_Your instructions_
Output the opening lines of the records exactly. End with the line that contains "While the latter".

• • •

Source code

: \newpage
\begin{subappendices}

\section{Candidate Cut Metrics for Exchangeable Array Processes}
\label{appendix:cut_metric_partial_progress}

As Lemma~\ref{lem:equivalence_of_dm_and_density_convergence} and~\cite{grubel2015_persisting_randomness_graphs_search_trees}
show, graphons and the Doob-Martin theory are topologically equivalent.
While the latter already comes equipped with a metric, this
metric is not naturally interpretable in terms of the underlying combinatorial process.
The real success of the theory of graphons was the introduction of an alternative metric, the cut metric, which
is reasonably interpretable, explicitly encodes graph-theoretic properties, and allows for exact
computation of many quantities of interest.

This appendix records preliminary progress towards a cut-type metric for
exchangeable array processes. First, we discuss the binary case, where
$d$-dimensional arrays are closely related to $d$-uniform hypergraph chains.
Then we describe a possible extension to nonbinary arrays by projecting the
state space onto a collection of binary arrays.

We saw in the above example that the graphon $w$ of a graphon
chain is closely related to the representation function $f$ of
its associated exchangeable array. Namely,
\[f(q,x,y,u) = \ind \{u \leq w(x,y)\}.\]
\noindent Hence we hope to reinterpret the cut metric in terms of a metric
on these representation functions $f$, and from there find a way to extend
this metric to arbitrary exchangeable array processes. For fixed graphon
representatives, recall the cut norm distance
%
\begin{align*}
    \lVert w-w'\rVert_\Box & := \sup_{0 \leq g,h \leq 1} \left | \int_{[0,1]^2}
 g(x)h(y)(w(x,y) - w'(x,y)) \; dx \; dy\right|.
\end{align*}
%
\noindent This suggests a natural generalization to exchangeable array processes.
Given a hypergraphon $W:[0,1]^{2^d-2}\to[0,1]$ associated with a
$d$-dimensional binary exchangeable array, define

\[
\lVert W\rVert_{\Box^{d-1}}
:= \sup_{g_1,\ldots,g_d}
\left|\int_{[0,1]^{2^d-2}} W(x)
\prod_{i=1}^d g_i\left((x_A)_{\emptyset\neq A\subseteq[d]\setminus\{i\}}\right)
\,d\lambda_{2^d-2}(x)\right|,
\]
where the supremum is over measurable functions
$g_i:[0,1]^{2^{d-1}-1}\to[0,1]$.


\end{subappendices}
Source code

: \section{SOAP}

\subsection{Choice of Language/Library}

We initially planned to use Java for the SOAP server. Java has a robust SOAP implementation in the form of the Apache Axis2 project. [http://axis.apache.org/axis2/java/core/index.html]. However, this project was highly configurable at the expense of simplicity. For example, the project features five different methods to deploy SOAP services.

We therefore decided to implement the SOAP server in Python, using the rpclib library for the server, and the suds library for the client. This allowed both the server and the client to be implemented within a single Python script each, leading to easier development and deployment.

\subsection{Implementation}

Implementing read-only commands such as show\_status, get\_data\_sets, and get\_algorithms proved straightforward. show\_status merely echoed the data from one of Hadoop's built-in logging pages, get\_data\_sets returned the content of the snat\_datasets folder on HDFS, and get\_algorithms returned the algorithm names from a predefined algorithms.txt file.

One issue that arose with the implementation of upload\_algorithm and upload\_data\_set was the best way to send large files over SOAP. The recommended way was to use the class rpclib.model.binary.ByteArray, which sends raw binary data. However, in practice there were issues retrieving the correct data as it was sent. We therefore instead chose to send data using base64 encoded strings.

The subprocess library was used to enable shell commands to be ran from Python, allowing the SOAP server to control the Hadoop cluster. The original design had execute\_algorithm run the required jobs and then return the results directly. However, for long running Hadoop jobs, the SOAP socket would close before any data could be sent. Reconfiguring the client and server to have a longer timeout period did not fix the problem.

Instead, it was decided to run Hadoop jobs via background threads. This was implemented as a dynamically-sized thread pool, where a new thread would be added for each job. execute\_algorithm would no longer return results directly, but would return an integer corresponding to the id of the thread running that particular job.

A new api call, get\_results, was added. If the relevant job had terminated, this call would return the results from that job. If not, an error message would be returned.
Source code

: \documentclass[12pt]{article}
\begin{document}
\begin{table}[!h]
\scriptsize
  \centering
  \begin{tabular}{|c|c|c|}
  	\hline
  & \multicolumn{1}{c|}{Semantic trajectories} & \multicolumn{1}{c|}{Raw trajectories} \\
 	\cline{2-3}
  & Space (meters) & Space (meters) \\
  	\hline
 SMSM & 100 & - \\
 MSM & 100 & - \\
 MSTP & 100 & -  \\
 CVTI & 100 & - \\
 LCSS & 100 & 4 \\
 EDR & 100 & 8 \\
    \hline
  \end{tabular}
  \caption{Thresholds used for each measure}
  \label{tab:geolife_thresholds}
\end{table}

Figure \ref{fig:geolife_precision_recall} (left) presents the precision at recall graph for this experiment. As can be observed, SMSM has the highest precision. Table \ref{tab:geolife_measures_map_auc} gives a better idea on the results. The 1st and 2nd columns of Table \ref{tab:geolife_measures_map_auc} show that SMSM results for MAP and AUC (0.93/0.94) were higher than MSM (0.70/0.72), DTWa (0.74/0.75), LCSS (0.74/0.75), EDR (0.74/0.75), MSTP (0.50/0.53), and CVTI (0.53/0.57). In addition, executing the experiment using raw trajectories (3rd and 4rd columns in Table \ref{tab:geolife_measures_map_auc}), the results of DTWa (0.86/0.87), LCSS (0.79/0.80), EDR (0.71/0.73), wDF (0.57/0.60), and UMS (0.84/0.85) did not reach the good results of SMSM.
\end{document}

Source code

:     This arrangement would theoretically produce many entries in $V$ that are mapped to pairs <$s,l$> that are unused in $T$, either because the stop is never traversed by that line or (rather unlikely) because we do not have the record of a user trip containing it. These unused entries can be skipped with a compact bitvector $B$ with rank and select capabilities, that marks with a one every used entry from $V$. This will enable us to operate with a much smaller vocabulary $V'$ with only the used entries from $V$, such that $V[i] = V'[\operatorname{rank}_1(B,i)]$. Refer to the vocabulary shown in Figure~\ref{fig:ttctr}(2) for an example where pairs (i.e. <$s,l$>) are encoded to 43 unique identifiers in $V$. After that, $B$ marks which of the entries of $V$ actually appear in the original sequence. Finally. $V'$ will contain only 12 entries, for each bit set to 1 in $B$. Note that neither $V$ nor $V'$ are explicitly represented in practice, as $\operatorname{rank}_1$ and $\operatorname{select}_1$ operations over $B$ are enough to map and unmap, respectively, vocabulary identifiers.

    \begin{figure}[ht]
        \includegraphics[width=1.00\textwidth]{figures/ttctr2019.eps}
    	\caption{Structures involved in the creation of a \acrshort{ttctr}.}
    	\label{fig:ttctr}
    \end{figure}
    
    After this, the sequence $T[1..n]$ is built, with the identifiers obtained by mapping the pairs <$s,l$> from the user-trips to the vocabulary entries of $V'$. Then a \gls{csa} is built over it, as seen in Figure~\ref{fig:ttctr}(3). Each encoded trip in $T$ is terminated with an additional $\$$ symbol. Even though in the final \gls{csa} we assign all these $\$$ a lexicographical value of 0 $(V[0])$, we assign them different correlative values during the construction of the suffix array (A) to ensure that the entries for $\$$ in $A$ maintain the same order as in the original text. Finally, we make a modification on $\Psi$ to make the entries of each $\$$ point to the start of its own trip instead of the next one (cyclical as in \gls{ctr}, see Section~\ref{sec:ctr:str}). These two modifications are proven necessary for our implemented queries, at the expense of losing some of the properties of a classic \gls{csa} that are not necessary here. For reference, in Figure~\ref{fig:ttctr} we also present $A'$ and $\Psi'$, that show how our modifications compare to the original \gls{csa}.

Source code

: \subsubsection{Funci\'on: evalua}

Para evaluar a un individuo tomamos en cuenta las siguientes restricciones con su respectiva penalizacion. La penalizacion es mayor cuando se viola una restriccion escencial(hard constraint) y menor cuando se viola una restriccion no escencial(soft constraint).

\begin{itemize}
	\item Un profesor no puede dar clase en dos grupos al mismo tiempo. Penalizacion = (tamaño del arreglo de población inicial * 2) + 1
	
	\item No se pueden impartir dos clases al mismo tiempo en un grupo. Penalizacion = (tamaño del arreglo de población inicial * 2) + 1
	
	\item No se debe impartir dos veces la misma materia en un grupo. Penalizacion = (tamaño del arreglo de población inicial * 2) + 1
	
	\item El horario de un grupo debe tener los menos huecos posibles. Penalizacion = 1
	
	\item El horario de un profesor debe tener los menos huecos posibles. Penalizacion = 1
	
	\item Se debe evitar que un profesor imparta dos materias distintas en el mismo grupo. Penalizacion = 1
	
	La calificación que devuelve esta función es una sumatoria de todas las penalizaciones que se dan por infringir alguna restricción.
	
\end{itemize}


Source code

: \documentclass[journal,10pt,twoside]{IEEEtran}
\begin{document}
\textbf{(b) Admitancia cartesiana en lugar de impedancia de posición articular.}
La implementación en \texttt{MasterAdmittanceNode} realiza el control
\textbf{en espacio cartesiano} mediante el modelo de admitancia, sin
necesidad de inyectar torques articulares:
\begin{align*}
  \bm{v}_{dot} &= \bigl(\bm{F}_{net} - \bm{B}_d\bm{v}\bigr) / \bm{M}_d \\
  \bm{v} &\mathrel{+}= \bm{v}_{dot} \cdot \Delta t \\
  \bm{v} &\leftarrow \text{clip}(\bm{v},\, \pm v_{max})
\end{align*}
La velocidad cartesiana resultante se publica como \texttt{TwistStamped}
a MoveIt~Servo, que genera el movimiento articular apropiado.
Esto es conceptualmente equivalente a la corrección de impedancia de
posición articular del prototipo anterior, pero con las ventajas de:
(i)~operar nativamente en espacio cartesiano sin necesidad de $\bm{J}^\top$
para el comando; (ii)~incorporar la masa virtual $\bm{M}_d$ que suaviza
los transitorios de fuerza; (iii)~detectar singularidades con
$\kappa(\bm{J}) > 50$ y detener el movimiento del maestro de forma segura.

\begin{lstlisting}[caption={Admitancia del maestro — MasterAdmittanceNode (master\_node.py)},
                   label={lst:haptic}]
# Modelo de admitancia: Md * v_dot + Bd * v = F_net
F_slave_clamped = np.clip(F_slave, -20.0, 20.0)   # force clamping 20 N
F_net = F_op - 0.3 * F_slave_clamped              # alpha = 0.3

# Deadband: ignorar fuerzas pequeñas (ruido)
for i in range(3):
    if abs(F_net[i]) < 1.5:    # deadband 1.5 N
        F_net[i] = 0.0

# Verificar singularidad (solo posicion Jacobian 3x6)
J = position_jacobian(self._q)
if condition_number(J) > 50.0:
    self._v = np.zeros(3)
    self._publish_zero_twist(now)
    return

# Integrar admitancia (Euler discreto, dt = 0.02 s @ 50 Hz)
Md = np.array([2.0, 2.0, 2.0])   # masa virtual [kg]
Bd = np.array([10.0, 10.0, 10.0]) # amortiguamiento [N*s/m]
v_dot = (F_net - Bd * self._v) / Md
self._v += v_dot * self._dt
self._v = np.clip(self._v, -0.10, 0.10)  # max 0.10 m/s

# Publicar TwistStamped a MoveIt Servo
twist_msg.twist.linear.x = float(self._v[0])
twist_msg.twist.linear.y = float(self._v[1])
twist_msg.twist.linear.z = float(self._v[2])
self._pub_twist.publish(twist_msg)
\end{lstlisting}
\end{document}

• • •

_Response to the task_
Source code

: \newpage
\begin{subappendices}

\section{Candidate Cut Metrics for Exchangeable Array Processes}
\label{appendix:cut_metric_partial_progress}

As Lemma~\ref{lem:equivalence_of_dm_and_density_convergence} and~\cite{grubel2015_persisting_randomness_graphs_search_trees}
show, graphons and the Doob-Martin theory are topologically equivalent.
While the latter already comes equipped with a metric, this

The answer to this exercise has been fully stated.